In any case, he was upset by the hostility in a story by Sheikh Sa’diy that he was given to read one night by Uncle Sattor. It went like this: a young man was travelling the world and arrived at one of Anatolia’s main ports. Since he couldn’t find anywhere to stay in this unfamiliar place, he set off for a dervishes’ teahouse. The dervishes gave him a warm welcome, and took him to see their elders, who made an exhortation to cleanliness: they said it would be good for the young man if he cleaned the prayer room and swept it out. The young man bowed, and took his leave. An hour passed, then two, then night fell, but there was no sign of the youth. The dervishes assumed he was too lazy to get down to manual work.

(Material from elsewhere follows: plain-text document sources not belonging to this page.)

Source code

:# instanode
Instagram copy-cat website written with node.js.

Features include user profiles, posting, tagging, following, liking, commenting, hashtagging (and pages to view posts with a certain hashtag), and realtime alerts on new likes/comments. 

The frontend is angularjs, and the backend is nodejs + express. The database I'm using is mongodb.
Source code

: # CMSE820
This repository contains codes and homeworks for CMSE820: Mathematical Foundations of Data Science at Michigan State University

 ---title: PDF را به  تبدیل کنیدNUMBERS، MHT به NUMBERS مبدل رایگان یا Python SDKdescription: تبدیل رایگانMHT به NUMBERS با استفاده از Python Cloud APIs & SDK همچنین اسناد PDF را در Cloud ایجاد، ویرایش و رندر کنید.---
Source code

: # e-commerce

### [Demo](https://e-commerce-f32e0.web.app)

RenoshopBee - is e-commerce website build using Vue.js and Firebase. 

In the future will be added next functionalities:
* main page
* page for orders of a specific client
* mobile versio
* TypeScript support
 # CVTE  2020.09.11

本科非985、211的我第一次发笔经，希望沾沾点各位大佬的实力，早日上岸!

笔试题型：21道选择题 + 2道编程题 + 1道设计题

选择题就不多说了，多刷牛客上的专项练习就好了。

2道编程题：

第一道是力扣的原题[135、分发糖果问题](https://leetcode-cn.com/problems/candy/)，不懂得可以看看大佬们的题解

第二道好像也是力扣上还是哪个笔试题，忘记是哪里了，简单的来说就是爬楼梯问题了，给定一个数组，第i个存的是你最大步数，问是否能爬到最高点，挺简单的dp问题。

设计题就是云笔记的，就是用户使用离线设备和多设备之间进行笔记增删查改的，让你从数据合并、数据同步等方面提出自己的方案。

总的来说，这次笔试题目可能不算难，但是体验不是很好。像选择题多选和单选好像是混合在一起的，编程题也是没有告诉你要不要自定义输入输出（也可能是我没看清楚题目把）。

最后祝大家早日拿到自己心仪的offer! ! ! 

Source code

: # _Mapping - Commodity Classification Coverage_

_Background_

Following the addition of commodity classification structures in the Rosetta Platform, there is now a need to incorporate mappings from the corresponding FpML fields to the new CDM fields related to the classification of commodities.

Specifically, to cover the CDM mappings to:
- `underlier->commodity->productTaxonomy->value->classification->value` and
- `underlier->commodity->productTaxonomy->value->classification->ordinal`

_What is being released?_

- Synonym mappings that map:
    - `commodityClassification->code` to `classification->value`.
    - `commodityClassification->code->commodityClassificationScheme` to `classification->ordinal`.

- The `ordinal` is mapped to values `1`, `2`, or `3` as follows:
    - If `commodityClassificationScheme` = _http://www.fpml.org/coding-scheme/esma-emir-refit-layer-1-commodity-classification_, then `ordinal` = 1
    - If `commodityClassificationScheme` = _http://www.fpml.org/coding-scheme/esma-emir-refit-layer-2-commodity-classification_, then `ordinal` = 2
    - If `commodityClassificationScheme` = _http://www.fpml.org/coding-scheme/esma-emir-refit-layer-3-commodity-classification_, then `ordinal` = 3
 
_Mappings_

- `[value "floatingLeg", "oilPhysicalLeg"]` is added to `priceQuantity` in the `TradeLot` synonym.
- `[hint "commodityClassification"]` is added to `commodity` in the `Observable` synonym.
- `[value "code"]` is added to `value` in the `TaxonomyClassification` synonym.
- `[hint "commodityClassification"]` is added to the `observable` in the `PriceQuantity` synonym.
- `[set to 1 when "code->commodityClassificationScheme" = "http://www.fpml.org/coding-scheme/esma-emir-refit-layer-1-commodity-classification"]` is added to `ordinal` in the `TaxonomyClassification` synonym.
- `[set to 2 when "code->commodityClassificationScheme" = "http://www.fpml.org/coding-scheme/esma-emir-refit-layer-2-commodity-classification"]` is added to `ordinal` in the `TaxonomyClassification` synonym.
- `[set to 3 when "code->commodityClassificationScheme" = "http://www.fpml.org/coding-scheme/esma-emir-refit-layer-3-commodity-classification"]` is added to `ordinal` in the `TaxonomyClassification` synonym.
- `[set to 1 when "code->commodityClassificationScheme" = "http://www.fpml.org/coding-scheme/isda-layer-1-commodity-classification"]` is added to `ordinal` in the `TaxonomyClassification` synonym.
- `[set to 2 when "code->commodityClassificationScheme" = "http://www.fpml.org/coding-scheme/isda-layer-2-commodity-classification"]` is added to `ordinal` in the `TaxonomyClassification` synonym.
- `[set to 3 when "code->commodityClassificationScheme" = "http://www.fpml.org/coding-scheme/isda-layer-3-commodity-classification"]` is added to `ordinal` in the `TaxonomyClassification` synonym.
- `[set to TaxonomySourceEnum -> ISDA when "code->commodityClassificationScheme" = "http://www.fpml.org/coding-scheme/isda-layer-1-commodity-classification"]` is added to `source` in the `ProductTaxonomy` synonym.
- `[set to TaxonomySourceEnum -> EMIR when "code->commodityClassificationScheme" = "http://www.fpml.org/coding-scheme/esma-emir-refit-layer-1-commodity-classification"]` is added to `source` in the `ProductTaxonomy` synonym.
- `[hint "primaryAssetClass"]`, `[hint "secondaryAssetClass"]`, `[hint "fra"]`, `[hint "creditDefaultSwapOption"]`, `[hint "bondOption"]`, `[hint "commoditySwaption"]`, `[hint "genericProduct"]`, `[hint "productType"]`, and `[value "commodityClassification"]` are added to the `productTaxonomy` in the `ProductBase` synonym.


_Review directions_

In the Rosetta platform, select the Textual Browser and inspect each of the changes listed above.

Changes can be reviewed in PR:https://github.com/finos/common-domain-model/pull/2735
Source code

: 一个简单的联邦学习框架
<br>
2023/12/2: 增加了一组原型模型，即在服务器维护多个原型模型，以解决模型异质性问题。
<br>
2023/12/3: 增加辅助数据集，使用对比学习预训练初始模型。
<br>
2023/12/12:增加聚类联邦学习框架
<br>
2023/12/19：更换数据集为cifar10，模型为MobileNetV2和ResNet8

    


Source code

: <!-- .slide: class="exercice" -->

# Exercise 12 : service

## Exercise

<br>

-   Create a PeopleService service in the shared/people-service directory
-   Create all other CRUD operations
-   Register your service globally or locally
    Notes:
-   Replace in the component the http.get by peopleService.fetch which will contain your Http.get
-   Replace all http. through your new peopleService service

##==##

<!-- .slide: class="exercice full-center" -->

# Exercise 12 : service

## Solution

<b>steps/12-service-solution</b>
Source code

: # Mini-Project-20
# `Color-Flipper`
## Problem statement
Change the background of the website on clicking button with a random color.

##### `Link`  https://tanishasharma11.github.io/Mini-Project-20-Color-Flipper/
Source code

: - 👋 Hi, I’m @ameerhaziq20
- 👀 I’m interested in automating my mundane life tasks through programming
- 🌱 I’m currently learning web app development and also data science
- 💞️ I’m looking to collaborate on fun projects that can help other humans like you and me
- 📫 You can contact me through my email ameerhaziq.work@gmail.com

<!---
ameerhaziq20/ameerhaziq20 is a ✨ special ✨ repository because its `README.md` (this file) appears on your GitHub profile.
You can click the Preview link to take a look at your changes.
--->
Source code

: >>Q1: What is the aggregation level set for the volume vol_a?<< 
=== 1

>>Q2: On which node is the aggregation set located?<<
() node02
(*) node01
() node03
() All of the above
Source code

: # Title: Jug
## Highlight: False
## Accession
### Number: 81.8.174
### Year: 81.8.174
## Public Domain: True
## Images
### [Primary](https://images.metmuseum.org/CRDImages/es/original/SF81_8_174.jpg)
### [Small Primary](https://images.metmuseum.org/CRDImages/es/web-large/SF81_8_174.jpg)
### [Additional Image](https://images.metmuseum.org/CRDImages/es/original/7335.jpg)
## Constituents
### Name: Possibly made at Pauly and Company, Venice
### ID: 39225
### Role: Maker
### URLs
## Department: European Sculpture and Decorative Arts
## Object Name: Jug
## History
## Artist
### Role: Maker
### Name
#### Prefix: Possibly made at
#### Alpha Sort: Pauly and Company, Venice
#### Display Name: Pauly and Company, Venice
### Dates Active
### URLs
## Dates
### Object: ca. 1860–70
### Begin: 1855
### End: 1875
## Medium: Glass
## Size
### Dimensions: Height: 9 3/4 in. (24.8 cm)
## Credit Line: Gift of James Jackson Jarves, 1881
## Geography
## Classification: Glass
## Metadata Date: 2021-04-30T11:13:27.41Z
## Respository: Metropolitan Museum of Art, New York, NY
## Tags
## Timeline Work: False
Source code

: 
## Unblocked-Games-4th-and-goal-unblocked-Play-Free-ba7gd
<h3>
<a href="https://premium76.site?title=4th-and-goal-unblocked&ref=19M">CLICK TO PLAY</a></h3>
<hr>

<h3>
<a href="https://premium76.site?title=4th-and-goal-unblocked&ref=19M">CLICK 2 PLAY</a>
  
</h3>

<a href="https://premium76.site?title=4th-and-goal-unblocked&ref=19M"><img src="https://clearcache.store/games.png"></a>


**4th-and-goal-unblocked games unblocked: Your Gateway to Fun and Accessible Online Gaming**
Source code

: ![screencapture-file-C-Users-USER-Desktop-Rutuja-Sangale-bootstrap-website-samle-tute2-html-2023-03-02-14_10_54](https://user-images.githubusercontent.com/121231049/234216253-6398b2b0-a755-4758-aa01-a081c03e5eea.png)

Early the next morning one of the dervishes, on his way to the market, came across the young man by the outside door and told him off: ‘You idler: you’re no good as an apprentice, because you don’t know the first things about the path of cleanliness, nor about service without expecting reward.’
Immediately the youth began to weep. He said to the master dervish, ‘I couldn’t see any dirt or any dust that I could get rid of in the prayer room, apart from myself. Because I didn’t want to sully its cleanliness, I brushed myself down and, being a specimen of dirt, I freed the prayer room of my presence.’
Bekesh gave a lot of thought to the sense of this parable and applied it to himself, looking at his foster-father Baisal as a dervish saint; and although it seemed a heresy to juxtapose the world of the with a prayer house, he could not put an end to these thoughts. He was spending the evening in the yard, sitting at a grindstone sharpening a scythe, before the hay had to be cut the next morning. His heart leapt when he saw Dapan come running in from the fields, and as soon as the boy had filled his mouth with something, he started jabbering away about all the recent incidents.
He told Bekesh that while he was taking care of his calf, angling for fish by one of the dams made in a gully where a mountain stream ran down, a man dressed in red had appeared by his side and sat down on a big mountain rock. Showing curiosity, the man said, ‘Do you know that fish talk with their tails?’ In fact, the rod that Dapan was holding had begun to shake violently. Then the man cast a glance, ‘There, now you can pull in your fish, you can hear it yourself.’ Throwing down his rod and line, Dapan ran away in fright.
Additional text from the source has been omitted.